## WHAT YOU NEED TO DO
Copy out all lines in the data below containing the string "HttpStatusCode".

=-=-=-=-=

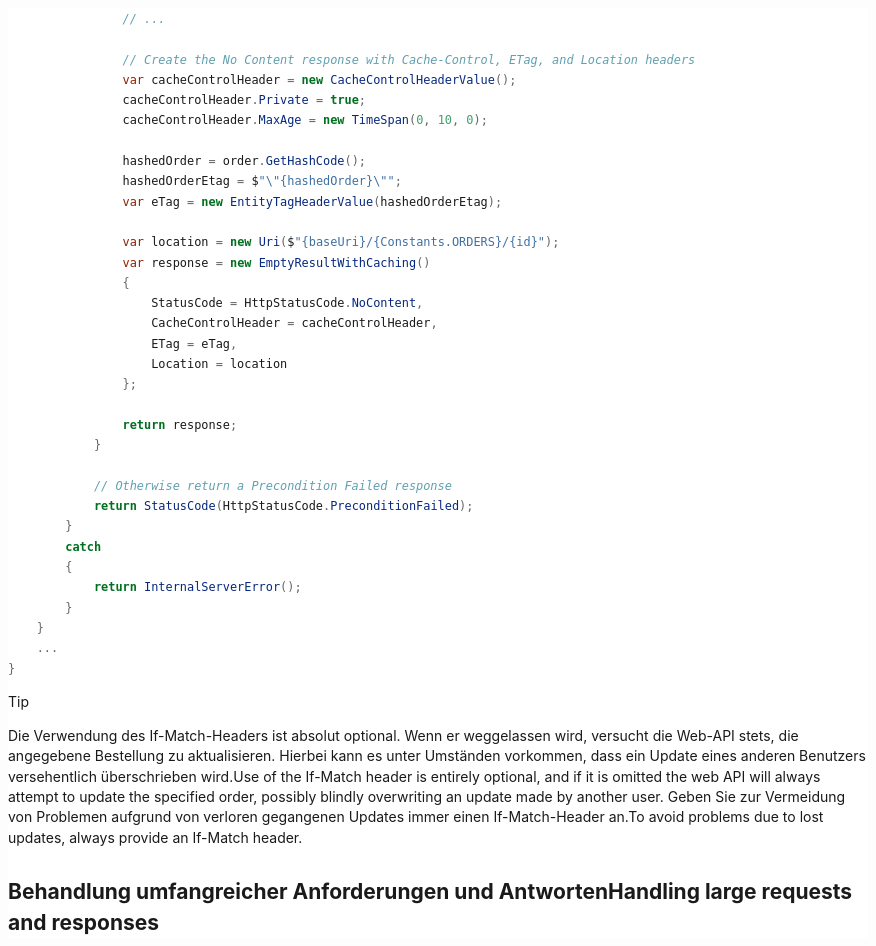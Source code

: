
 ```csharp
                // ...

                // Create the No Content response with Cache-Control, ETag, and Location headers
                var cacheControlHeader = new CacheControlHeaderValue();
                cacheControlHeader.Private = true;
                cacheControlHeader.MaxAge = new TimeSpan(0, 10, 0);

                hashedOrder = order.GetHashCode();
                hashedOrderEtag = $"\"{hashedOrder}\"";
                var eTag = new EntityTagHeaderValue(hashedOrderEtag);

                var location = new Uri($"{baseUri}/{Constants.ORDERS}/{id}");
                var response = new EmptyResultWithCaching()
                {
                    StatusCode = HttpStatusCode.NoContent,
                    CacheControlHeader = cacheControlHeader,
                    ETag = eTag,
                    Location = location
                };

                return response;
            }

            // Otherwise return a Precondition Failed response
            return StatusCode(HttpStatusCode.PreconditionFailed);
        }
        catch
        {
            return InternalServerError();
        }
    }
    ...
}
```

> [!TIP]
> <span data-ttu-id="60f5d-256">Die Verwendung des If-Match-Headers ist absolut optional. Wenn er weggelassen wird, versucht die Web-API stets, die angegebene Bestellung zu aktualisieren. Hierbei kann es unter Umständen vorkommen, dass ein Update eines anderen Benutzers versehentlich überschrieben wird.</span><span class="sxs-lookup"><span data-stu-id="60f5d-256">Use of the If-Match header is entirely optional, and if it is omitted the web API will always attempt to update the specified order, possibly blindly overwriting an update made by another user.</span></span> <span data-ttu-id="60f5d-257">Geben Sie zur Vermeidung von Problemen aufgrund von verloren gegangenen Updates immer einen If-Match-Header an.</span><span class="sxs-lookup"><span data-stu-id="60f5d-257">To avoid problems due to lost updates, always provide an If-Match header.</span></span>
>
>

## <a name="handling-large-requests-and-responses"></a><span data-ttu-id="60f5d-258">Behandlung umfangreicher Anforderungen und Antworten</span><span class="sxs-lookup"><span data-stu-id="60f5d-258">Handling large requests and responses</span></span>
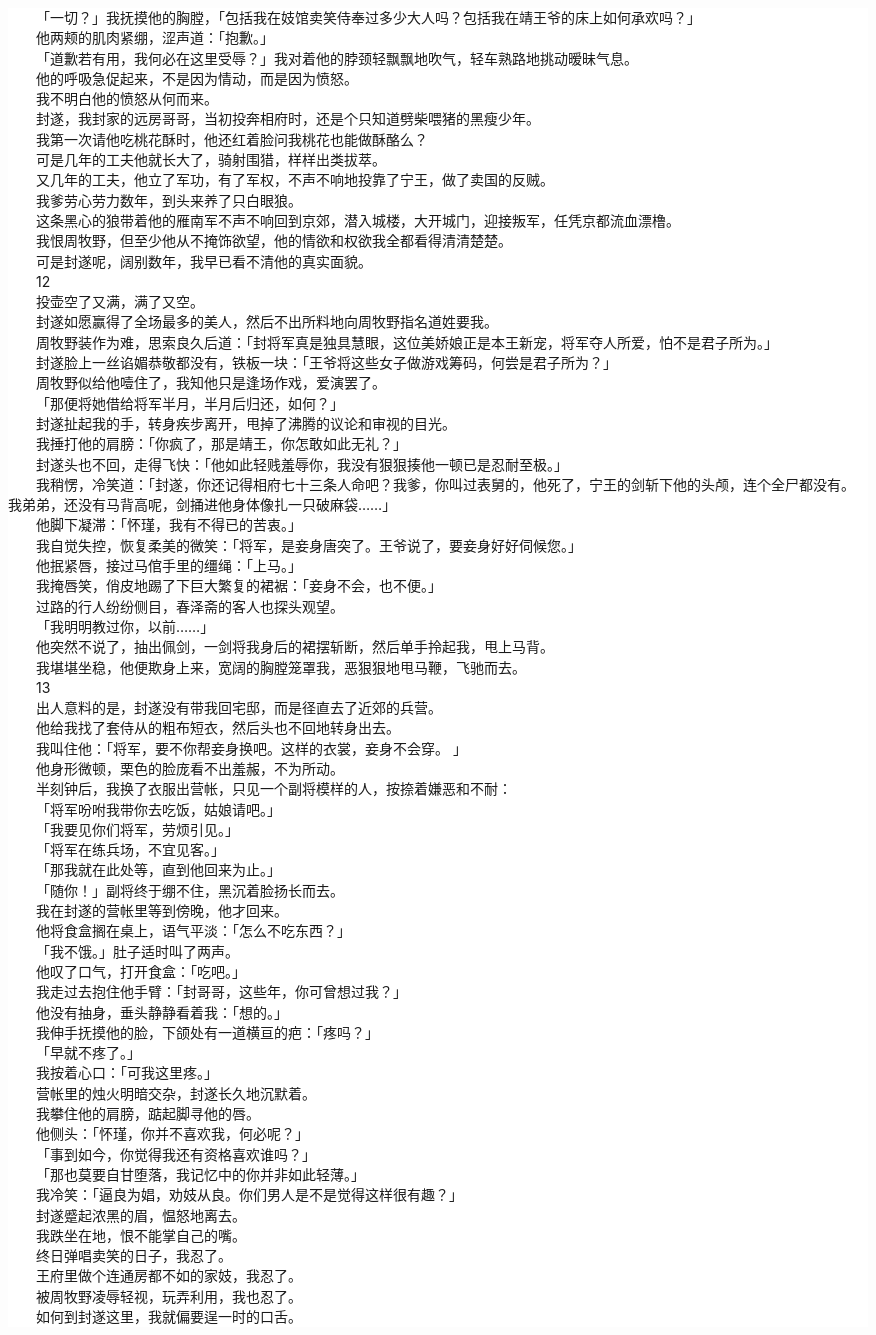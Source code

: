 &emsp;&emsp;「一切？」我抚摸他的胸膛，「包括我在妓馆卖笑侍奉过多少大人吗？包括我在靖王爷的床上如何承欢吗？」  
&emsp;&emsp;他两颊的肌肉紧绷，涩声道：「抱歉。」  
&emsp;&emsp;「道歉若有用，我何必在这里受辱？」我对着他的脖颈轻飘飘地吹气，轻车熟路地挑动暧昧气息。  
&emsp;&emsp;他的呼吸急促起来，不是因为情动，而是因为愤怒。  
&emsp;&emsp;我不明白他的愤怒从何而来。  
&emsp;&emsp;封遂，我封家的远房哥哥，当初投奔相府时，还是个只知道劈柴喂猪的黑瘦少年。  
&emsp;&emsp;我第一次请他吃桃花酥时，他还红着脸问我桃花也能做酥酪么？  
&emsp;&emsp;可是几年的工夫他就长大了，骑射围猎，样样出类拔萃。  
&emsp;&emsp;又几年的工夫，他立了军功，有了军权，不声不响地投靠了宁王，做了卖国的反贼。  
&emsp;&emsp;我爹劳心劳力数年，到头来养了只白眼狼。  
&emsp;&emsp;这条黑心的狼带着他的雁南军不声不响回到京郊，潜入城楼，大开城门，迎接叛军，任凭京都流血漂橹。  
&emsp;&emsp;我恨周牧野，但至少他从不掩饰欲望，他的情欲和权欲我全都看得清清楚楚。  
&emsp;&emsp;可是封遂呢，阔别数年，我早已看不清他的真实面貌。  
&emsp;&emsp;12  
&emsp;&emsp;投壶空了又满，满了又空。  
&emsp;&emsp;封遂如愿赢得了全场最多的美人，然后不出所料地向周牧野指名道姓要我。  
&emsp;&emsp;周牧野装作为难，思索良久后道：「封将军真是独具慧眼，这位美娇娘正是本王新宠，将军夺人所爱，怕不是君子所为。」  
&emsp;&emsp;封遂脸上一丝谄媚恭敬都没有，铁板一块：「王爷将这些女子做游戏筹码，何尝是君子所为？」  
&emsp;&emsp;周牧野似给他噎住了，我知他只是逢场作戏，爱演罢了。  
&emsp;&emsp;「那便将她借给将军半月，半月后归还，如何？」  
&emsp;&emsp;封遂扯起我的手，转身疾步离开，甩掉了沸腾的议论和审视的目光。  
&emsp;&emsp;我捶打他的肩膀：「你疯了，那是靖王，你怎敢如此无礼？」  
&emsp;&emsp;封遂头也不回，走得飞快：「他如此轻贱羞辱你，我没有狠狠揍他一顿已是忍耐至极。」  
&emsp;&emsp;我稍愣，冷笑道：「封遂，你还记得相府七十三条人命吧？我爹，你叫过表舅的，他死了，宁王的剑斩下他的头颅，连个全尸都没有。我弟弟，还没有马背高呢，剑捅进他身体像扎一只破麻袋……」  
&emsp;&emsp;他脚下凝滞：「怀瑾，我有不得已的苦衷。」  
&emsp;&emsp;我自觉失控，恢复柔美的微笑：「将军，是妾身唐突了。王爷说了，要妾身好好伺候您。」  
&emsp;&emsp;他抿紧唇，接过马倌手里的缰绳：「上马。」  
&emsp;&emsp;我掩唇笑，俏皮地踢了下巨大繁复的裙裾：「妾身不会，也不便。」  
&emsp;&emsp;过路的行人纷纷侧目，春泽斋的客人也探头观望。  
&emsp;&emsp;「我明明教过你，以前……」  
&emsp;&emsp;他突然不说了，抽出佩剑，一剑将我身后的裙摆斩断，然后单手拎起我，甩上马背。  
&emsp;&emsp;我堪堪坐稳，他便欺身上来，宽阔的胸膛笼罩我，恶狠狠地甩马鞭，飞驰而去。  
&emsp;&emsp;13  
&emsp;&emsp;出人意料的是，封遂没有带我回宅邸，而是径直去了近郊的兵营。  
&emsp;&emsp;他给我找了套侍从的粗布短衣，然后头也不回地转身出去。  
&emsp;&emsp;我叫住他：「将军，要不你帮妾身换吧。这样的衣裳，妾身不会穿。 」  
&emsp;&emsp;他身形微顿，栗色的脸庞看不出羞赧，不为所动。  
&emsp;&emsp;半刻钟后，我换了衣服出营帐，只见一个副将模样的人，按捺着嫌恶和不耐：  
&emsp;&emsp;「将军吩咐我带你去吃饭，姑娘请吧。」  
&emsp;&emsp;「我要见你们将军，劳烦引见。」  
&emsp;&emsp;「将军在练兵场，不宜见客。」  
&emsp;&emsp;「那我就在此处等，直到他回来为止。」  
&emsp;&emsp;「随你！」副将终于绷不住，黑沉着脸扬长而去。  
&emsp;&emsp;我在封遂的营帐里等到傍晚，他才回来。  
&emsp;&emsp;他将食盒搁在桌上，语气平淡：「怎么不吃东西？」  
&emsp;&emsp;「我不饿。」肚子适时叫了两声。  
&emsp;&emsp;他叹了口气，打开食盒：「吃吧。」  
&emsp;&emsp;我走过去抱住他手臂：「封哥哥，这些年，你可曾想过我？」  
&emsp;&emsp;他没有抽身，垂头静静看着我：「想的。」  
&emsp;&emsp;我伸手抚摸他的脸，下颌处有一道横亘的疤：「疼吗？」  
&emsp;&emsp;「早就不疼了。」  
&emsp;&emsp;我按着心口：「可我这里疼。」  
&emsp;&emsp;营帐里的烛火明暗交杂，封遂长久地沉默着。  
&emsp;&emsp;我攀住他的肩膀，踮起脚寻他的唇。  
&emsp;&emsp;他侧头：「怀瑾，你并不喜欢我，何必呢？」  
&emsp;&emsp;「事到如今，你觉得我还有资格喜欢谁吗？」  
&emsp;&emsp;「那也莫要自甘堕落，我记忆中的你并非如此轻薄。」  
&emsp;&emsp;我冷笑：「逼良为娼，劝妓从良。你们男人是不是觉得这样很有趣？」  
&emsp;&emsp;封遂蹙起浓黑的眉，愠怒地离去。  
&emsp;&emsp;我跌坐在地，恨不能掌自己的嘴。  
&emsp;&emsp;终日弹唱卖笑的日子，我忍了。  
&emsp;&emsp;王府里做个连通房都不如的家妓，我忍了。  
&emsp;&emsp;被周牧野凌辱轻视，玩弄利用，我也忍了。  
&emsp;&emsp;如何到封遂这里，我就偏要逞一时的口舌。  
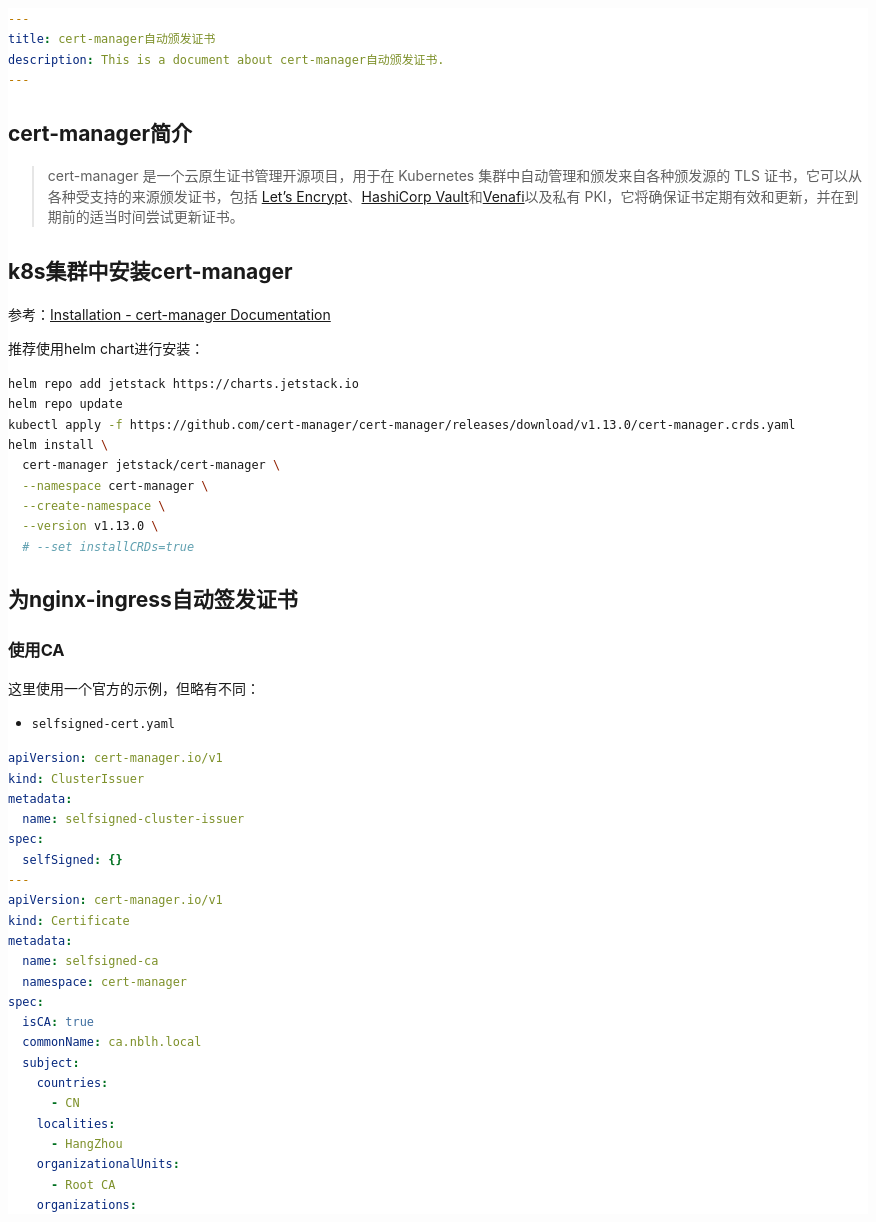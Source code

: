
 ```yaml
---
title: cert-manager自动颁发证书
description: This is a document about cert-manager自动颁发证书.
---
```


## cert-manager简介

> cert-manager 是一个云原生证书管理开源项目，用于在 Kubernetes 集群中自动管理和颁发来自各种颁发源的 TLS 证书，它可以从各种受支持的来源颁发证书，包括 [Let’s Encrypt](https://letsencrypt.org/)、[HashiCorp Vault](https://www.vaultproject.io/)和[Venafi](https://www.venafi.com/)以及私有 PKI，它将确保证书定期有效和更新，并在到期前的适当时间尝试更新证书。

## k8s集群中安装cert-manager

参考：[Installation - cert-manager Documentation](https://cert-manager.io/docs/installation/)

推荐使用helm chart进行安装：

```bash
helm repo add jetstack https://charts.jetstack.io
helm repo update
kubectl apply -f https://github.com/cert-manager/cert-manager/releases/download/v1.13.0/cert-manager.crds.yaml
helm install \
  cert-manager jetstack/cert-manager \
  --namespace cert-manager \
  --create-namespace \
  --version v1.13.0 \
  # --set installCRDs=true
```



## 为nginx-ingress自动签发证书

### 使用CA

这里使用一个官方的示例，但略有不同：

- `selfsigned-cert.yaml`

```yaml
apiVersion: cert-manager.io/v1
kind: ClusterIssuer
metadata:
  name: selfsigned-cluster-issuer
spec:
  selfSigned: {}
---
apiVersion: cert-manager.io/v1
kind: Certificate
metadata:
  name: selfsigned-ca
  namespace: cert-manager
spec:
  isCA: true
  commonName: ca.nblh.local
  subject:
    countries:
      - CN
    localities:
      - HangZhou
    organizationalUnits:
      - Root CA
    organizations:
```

=-=-=-=-=

## TASK RESPONSE
                    StatusCode = HttpStatusCode.NoContent,
            return StatusCode(HttpStatusCode.PreconditionFailed);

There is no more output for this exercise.